C’est donc un engagement fort, et un système harmonieux qui atteint plusieurs
objectifs à la fois : rémunérer les ayants droit, encourager la diversité de la création
éditoriale, améliorer la protection des auteurs et soutenir le réseau de la diffusion du
livre.
Une particularité ne vous aura sans doute pas échappée : en France, la
rémunération est versée à parts égales aux auteurs et aux éditeurs. Le pourcentage
aurait pu être différent, mais les auteurs et les éditeurs ont souhaité un bénéfice
égalitaire. C’est ensemble qu’ils défendent leurs intérêts au sein de la Sofia, et cette
solidarité me semble particulièrement riche en promesses face aux défis que le livre
va devoir relever à l’heure du numérique. Je sais que ce sujet va être un point
majeur de vos débats, et je voudrais vous dire que le ministère de la Culture et de la
Communication a pris toute la mesure de ce nouvel enjeu.

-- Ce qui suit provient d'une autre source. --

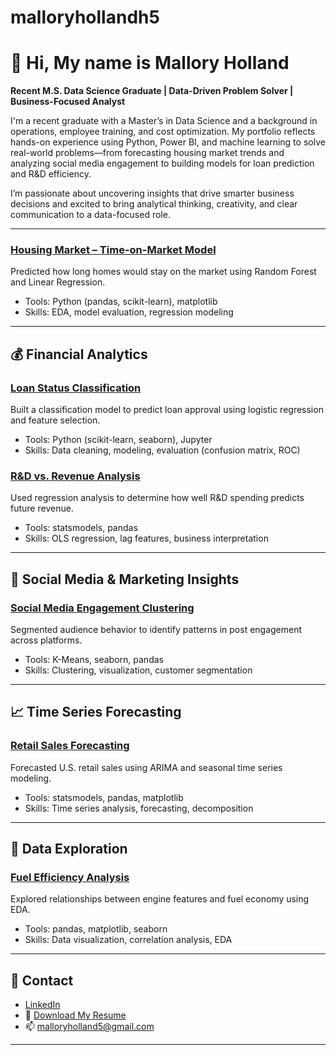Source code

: # malloryhollandh5

# 👋 Hi, My name is Mallory Holland  
**Recent M.S. Data Science Graduate | Data-Driven Problem Solver | Business-Focused Analyst**

I'm a recent graduate with a Master’s in Data Science and a background in operations, employee training, and cost optimization. My portfolio reflects hands-on experience using Python, Power BI, and machine learning to solve real-world problems—from forecasting housing market trends and analyzing social media engagement to building models for loan prediction and R&D efficiency.  

I’m passionate about uncovering insights that drive smarter business decisions and excited to bring analytical thinking, creativity, and clear communication to a data-focused role.

---

### [Housing Market – Time-on-Market Model](https://github.com/malloryholland5/Portfolio/tree/main/Housing%20Market%20-%20Time%20on%20Market)
Predicted how long homes would stay on the market using Random Forest and Linear Regression.
- Tools: Python (pandas, scikit-learn), matplotlib
- Skills: EDA, model evaluation, regression modeling

---

## 💰 Financial Analytics

### [Loan Status Classification](https://github.com/malloryholland5/Portfolio/tree/main/Loan%20Status%20Prediction)
Built a classification model to predict loan approval using logistic regression and feature selection.
- Tools: Python (scikit-learn, seaborn), Jupyter
- Skills: Data cleaning, modeling, evaluation (confusion matrix, ROC)

### [R&D vs. Revenue Analysis](https://github.com/malloryholland5/Portfolio/tree/main/Revenue%20and%20R%26D)
Used regression analysis to determine how well R&D spending predicts future revenue.
- Tools: statsmodels, pandas
- Skills: OLS regression, lag features, business interpretation

---

## 📱 Social Media & Marketing Insights

### [Social Media Engagement Clustering](https://github.com/malloryholland5/Portfolio/tree/main/Social%20Media%20Engagement)
Segmented audience behavior to identify patterns in post engagement across platforms.
- Tools: K-Means, seaborn, pandas
- Skills: Clustering, visualization, customer segmentation

---

## 📈 Time Series Forecasting

### [Retail Sales Forecasting](https://github.com/malloryholland5/Portfolio/tree/main/Retail%20Sales%20Forecasting)
Forecasted U.S. retail sales using ARIMA and seasonal time series modeling.
- Tools: statsmodels, pandas, matplotlib
- Skills: Time series analysis, forecasting, decomposition

---

## 🚗 Data Exploration

### [Fuel Efficiency Analysis](https://github.com/malloryholland5/Portfolio/tree/main/Fuel%20Efficiency)
Explored relationships between engine features and fuel economy using EDA.
- Tools: pandas, matplotlib, seaborn
- Skills: Data visualization, correlation analysis, EDA

---

## 📇 Contact

- [LinkedIn]([https://www.linkedin.com/in/YOUR-LINK-HERE](https://www.linkedin.com/in/malloryholland/)) 
- 📄 [Download My Resume](https://github.com/malloryholland5/Portfolio/blob/main/Resume%20-%20Mallory%20Holland%2011-2024.pdf)
- 📫 [malloryholland5@gmail.com](mailto:malloryholland5@gmail.com)
---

Je vous souhaite donc, de nouveau, des travaux fructueux et je vous redis, au nom
de la ministre de la Culture, Mme Albanel, au nom des services comme en mon
nom propre, combien nous sommes heureux de vous accueillir à Paris, en cette
rentrée qui marque aussi, pour le monde du livre, une période d’effervescence
particulière ! Je vous remercie de votre aimable attention.